Sprawa dotyczy postępowania ws. obrad Sejmu w Sali Kolumnowej z 16 grudnia 2016 r., w przypadku którego prokuratura dwukrotnie zdecydowała o umorzeniu. Rok później sędzia Tuleya uchylił pierwszą z tych decyzji, zezwalając jednocześnie mediom na rejestrację ustnego uzasadnienia orzeczenia sądu. Według prokuratury wydanie takiego zezwolenia naraziło prawidłowy bieg dalszego postępowania.

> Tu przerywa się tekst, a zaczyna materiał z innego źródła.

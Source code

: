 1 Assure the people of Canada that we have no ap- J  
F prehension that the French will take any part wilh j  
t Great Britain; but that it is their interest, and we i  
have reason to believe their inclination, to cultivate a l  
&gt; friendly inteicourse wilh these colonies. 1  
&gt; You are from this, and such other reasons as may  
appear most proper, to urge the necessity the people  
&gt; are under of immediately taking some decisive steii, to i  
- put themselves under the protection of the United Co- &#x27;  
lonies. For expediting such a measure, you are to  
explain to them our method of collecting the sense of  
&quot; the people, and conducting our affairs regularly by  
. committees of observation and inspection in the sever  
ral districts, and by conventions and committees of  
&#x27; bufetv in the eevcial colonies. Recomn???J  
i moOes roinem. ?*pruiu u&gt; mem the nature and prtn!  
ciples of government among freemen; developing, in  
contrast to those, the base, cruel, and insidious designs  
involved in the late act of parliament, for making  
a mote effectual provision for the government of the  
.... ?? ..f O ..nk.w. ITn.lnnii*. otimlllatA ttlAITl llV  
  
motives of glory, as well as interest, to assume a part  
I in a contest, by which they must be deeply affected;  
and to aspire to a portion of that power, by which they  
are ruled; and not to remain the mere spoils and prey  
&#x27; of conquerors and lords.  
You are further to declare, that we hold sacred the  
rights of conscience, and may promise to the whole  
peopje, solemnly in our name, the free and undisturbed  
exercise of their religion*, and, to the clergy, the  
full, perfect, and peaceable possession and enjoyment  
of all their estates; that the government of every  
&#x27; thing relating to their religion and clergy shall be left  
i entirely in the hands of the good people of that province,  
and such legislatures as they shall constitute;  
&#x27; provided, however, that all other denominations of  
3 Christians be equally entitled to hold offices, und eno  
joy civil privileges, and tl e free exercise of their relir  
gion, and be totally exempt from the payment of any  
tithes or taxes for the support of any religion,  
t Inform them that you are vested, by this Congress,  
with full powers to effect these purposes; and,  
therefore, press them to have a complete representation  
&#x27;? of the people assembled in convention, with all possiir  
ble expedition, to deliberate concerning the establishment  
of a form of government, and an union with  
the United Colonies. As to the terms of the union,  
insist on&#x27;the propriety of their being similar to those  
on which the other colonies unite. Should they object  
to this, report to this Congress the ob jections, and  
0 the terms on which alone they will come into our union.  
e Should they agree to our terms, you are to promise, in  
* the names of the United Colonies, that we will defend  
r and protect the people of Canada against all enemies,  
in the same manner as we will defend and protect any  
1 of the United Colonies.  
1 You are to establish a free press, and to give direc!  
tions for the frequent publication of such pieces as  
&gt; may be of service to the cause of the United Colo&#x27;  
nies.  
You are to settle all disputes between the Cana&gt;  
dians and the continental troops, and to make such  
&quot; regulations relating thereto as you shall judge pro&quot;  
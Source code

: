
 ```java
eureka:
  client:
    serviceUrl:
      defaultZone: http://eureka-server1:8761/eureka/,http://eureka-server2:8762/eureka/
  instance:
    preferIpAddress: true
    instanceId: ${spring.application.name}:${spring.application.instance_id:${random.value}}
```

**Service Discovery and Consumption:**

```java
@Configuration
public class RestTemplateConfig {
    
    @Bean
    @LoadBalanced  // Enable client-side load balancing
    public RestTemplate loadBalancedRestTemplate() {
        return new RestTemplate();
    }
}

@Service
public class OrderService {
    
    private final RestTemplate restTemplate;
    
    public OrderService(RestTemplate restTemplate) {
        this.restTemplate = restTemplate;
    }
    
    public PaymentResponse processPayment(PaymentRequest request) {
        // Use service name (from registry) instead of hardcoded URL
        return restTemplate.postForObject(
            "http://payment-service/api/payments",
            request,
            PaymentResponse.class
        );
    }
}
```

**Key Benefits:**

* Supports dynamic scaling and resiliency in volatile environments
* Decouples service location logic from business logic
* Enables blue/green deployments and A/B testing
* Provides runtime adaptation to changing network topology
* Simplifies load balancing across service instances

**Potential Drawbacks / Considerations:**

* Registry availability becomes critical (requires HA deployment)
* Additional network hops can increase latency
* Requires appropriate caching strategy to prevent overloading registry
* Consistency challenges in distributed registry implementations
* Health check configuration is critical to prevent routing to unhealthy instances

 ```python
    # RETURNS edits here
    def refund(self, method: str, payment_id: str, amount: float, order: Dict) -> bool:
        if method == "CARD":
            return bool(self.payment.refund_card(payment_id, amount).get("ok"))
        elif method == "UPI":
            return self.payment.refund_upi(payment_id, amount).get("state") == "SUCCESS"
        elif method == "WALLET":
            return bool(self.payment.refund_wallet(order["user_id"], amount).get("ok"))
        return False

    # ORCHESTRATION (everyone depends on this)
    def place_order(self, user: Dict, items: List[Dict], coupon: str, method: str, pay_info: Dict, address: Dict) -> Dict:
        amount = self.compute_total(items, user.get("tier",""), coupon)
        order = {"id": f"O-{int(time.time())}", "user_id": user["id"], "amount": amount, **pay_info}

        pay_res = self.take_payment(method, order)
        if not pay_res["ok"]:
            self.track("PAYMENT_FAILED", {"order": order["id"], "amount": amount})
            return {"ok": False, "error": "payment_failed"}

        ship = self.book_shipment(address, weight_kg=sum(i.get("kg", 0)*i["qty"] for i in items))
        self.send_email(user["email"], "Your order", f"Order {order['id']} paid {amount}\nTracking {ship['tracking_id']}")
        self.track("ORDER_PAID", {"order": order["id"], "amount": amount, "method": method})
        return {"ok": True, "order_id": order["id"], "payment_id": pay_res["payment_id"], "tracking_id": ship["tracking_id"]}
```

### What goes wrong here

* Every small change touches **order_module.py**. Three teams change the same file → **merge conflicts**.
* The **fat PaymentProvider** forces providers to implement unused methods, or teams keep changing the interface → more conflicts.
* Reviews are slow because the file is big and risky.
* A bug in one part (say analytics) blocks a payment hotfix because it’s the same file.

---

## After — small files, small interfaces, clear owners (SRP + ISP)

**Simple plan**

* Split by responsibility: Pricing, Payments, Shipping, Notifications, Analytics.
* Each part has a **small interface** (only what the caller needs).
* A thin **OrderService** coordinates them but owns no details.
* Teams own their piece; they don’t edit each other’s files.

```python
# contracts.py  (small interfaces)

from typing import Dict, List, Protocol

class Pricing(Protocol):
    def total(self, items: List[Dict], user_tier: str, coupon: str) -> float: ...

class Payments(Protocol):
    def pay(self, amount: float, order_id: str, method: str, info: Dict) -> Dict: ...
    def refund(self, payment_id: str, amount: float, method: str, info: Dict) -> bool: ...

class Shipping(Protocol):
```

Z tego powodu organ ścigania zdecydował się złożyć do Izby Dyscyplinarnej Sądu Najwyższego wniosek o uchylenie immunitetu sędziowskiego Igorowi Tulei w celu postawienia mu dalszych zarzutów. Powodem ma być ujawnienie informacji pochodzących z postępowania przygotowawczego oraz danych i zeznań świadka, które miały narazić dalszy bieg śledztwa. Do SN trafiło przygotowanych w tej sprawie 27 tomów akt.
Dnia 9 czerwca 2020 roku Izba Dyscyplinarna w jednoosobowym składzie sędziowskim rozpatrzyła wniosek Prokuratury Krajowej w tej sprawie, jednak nie przychyliła do zawartych w nim żądań. Sąd nie dopatrzył się nieprawidłowości w zachowaniu sędziego Tulei uznając, iż działał w ramach swoich uprawnień ustawowych, dlatego też nie zapadła decyzja o uchyleniu jego immunitetu.
-Teraz prokuraturze przysługuje prawo do złożenia zażalenia – poinformował Piotr Falkowski, rzecznik Izby Dyscyplinarnej.